Mr Taylor said the number of potentially viable suggestions put forward had come as a surprise.
"Frankly, we had only expected a handful of proposals, but what we received was a clear demonstration that local industry is extremely adaptable and well capable of coming up with new ideas," he said.
Mr Taylor said the four proposals short-listed involved either turning the tyres into a new source of energy; or breaking them down to recover their constituent parts, like rubber, steel and fibre.
"Importantly, each proposal is designed to use existing technology - and to do so without causing more damage to the environment," he said.
"Each proposal we are looking at will also be funded privately. The only real Government input likely to be necessary is a change in regulations affecting the disposal of tyres into landfills."

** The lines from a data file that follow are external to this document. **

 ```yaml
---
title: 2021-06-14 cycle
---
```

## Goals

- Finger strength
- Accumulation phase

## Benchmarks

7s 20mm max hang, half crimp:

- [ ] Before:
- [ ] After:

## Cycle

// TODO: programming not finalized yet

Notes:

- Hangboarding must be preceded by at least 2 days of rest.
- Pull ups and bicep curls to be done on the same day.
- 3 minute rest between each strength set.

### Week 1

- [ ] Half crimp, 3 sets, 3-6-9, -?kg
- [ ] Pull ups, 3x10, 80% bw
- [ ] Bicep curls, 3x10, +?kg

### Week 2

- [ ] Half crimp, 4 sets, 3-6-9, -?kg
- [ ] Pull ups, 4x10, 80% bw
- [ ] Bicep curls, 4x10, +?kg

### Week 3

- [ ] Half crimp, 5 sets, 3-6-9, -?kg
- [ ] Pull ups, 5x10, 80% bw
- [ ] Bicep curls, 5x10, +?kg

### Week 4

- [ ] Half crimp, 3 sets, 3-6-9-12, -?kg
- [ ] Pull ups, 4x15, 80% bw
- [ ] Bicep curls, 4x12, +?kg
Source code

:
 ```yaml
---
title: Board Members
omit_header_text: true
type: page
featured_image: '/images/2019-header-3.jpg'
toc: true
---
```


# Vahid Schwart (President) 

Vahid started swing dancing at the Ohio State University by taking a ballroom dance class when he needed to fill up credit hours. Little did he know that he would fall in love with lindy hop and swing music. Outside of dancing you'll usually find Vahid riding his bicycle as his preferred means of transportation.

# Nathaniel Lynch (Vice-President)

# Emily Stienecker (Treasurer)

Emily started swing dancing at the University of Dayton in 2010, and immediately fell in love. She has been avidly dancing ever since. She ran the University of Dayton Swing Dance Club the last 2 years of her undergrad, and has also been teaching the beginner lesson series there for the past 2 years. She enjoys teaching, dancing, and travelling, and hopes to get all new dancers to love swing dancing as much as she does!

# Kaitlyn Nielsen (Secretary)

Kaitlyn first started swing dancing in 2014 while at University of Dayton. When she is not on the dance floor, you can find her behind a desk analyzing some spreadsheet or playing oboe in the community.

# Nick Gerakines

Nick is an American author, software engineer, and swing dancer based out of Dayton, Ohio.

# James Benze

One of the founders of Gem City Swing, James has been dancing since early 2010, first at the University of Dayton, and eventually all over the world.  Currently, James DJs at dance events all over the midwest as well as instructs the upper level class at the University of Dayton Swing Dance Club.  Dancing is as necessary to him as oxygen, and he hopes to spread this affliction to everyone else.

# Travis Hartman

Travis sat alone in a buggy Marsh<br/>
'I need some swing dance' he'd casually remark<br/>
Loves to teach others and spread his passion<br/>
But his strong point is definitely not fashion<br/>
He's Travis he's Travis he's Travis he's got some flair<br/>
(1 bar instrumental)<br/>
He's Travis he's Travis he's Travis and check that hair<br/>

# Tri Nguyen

Mr Taylor said used tyres today represent a major environmental hazard.
"We have already experienced the effects of a tyre dump fire, and we cannot afford any repeats," he said.
Mr Taylor said the four major proposals short-listed offered a solution for disposing of the 500,000 used tyres which accumulate in Perth every year.
"Some of the other suggestions put to us involved ideas for recycling much smaller numbers and although they would not solve Perth's larger problem, nonetheless they have considerable merit," he said.
"For example, Workpower, a charity group working with the handicapped, wanted to access a particular type of tyre to make rubber mats and I would be more than happy to see that proposal go ahead.
"Another company wanted to use tyres as part of the structure of a new form of rammed earth housing.
"I would be quite prepared to see that concept adopted too - subject to agreement with the appropriate local government authorities."
Mr Taylor said the feasibility studies for the large scale proposals would be completed by about March.
"That means that with the appropriate planning and environmental approvals, we should see a used tyre recycling plant in operation within six to 12 months," he said.